══ EXERCISE INPUT

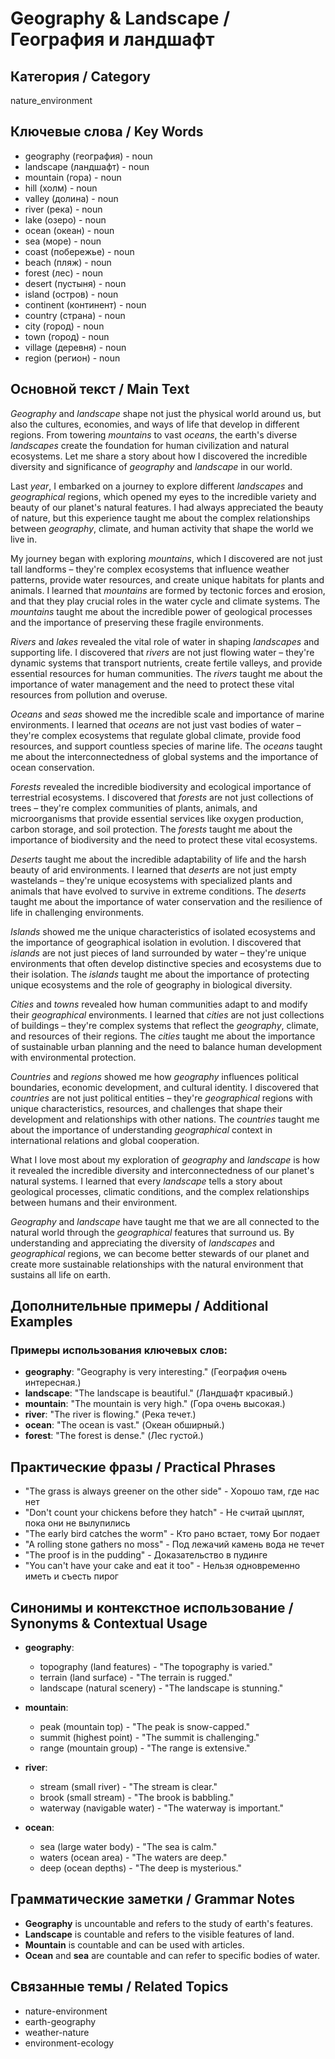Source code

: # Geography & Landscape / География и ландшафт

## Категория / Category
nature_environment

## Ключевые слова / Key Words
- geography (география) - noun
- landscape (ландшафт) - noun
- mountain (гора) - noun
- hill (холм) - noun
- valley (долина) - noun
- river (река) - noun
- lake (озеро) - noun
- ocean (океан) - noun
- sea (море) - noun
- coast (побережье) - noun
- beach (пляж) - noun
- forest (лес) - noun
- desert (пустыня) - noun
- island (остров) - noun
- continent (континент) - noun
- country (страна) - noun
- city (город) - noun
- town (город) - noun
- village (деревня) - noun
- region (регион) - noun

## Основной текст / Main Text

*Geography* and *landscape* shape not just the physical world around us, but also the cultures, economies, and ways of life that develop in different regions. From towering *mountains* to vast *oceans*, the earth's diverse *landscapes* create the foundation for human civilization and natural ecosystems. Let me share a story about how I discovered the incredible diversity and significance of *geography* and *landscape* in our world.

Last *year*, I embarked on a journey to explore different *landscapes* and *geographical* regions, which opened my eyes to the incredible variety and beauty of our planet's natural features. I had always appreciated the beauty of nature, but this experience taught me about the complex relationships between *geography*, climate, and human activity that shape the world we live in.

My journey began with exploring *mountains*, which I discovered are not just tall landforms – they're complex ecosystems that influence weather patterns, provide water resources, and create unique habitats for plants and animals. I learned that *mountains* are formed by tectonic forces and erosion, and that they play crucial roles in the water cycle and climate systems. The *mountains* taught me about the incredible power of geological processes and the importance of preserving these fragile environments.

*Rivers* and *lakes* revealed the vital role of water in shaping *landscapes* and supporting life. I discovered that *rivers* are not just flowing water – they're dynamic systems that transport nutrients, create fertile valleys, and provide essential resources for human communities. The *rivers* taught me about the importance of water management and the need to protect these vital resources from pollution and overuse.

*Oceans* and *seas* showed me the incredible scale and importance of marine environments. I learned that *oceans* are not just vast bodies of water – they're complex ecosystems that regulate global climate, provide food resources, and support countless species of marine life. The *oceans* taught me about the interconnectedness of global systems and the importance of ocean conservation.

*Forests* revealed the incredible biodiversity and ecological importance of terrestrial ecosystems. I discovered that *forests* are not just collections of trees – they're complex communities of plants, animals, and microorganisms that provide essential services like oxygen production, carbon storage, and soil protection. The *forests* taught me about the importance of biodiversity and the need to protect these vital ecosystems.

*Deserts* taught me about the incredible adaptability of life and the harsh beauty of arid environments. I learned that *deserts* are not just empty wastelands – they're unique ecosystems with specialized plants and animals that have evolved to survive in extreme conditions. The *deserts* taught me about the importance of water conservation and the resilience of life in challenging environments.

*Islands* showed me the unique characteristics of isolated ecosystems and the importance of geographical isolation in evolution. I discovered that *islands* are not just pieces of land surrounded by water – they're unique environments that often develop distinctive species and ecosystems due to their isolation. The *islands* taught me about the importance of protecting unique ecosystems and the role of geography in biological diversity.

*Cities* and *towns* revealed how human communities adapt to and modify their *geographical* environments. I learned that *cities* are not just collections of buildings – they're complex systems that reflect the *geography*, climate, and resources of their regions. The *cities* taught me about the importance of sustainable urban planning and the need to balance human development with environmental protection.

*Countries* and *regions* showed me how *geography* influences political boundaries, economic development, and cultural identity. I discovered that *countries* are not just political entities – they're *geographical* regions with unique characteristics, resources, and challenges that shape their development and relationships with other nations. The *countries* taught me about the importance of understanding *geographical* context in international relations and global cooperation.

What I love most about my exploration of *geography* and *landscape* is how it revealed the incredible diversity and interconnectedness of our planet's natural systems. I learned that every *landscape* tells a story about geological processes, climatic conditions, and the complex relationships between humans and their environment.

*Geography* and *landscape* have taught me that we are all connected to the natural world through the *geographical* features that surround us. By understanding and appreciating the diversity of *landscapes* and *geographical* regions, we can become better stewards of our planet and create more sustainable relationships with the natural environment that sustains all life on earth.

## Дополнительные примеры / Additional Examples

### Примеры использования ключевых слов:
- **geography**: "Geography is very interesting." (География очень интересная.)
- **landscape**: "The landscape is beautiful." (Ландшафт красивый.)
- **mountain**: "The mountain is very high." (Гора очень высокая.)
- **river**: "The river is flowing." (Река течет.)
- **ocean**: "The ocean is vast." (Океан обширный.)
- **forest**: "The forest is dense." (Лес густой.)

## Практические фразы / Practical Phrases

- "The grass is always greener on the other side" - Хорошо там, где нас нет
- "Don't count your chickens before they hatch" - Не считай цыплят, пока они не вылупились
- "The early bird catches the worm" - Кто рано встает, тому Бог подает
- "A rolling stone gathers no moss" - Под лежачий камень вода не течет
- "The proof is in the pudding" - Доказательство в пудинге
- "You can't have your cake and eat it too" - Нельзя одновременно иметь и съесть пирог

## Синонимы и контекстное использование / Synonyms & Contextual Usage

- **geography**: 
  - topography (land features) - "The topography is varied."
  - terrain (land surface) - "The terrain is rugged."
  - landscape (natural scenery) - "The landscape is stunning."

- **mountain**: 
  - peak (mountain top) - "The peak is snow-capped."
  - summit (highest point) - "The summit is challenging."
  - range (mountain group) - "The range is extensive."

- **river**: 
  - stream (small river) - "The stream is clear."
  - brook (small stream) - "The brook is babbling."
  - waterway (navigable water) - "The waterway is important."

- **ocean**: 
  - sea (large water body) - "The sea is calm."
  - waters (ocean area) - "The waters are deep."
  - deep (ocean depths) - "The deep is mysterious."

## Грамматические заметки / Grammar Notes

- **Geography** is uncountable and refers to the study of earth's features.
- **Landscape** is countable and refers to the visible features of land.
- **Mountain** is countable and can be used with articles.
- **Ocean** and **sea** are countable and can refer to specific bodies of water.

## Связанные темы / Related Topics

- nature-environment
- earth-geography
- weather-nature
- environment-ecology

════
══ EXERCISE INPUT

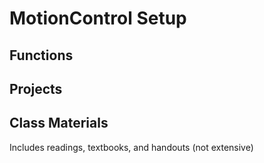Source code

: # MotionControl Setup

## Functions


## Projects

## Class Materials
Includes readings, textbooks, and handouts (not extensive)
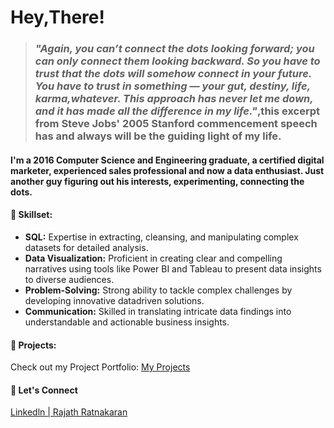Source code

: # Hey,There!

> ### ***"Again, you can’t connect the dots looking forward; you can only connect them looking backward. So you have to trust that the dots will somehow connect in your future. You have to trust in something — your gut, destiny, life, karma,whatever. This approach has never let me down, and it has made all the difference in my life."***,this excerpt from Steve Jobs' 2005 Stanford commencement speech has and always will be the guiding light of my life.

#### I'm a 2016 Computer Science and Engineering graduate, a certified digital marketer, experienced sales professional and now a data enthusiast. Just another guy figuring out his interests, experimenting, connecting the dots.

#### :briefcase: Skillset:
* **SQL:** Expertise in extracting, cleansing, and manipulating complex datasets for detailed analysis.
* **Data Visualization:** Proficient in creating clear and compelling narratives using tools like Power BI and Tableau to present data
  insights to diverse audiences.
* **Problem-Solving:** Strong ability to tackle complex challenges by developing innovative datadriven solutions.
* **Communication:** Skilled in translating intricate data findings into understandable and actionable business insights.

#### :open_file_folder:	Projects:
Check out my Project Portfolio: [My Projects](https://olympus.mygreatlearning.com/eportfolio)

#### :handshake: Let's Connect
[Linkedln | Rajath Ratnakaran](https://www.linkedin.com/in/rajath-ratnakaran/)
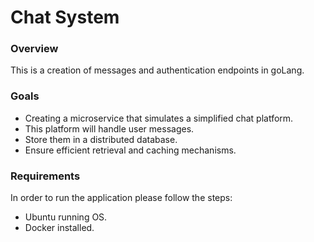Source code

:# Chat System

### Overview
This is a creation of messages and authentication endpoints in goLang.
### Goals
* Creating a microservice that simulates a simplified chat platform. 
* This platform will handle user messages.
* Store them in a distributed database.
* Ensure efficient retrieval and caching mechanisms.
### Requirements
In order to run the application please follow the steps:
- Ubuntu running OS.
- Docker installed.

════

WORK REQUEST: Filter the listing by the string "insights"; copy each matching line.

WRITTEN ANSWER:
  insights to diverse audiences.
* **Communication:** Skilled in translating intricate data findings into understandable and actionable business insights.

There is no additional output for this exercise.